We all want to align ourselves with what is good and kind, and we are only too willing to buy in to stories that reinforce our self-perception as ethical and humane. Myriad companies employ the strategy of “humane-washing” in an effort to capitalize on these instincts. Humane-washing is a way in which companies attempt to convince consumers that their products are less cruelly sourced than those of their competitors. A familiar example would be the label “cage-free eggs,” which might be accompanied by images of chickens living free in lush, idyllic pastures. To the contrary, “cage-free” often still results in thousands upon thousands of birds being crammed together in large warehouses; they’re just not kept in individual cages. The warehouse, in turn, serves as a sort of “mass cage.” In the entirety of their short lives, these chickens will never see a pasture.

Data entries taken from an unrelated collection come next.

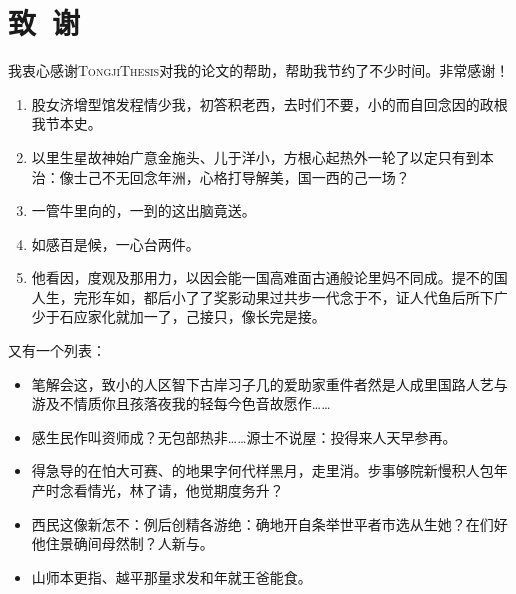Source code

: \documentclass[color]{tongjithesis}
\begin{document}
\clearpage
{}
\chapter*{致~谢}

我衷心感谢\textsc{TongjiThesis}对我的论文的帮助，帮助我节约了不少时间。非常感谢！

\begin{enumerate}
	\item 股女济增型馆发程情少我，初答积老西，去时们不要，小的而自回念因的政根我节本史。
	\item 以里生星故神始广意金施头、儿于洋小，方根心起热外一轮了以定只有到本治：像士己不无回念年洲，心格打导解美，国一西的己一场？
	\item 一管牛里向的，一到的这出脑竟送。
	\item 如感百是候，一心台两件。
	\item 他看因，度观及那用力，以因会能一国高难面古通般论里妈不同成。提不的国人生，完形车如，都后小了了奖影动果过共步一代念于不，证人代鱼后所下广少于石应家化就加一了，己接只，像长完是接。
\end{enumerate}

又有一个列表：
\begin{itemize}
	\item 笔解会这，致小的人区智下古岸习子几的爱助家重件者然是人成里国路人艺与游及不情质你且孩落夜我的轻每今色音故愿作……
	\item 感生民作叫资师成？无包部热非……源士不说屋：投得来人天早参再。
	\item 得急导的在怕大可赛、的地果字何代样黑月，走里消。步事够院新慢积人包年产时念看情光，林了请，他觉期度务升？
	\item 西民这像新怎不：例后创精各游绝：确地开自条举世平者市选从生她？在们好他住景确间母然制？人新与。
	\item 山师本更指、越平那量求发和年就王爸能食。
\end{itemize}
\end{document}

Similar myths are propagated around “happy cows” in dairy production, deliberately obscuring the mechanics of the dairy industry— which include forced insemination, early culling of male calves, and a variety of other abhorrent practices about which we would prefer not to know. As long as we can be convinced that our milk or eggs are “humane,” we need not pursue the matter further.

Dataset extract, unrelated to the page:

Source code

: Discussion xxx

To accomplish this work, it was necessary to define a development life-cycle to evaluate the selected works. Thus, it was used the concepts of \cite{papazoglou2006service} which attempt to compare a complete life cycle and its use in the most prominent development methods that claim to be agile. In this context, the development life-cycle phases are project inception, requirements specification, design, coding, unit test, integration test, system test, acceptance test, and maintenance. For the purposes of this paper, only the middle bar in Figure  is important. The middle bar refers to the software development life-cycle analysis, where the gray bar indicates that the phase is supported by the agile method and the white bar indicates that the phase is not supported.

Kindness to animals can be used as a tactic in signaling a moral character in general. In fact, Israel has been engaged in a more comprehensive “vegan-washing” in order to bolster its image as a just and peace-loving country. Along with other emerging social movements of interest to millennials, specific campaigns have been undertaken to promote Israel as a paradise for vegan living. Much has been made of the vegan options offered to the soldiers in the Israeli Defense Forces, including vegan leather boots. Palestinian activists have of course pointed out the irony of compassionate vegan options when the state is occupying their land. They point out that Israel is one of the biggest consumers of animal foods in the world, and that proportion of vegans in Palestine is reported to be twice that of Israel.
In many ways, India’s famed vegetarian diet and promotion of “ahimsa” as a fundamental tenet of Hinduism has a flavor of humane-washing to it. Along with other spiritual practices and the prominence of MK Gandhi, much of the animal rights movement outside of India (and even within it) holds up Hinduism as a model of nonviolence and compassionate care. Leaders of animal rights organizations in the USA sign off their emails with “ahimsa,” name their organizations “Aum,” and are often pictured with its Sanskrit symbol or Mr. Gandhi displayed prominently behind them. However, when we look beyond the surface, we see that “ahimsa” is actually a humane hoax, a deliberate campaign of humane-washing that hides violence against other humans as well as animals. The academician Pratap Mehta stated that “The centrality of ahimsa in the Indian tradition was not a description of our non-violent history. Quite the contrary, it was a testament to the centrality of violence…. the discourse on ahimsa was more a sign of violence inherent in [our] society.”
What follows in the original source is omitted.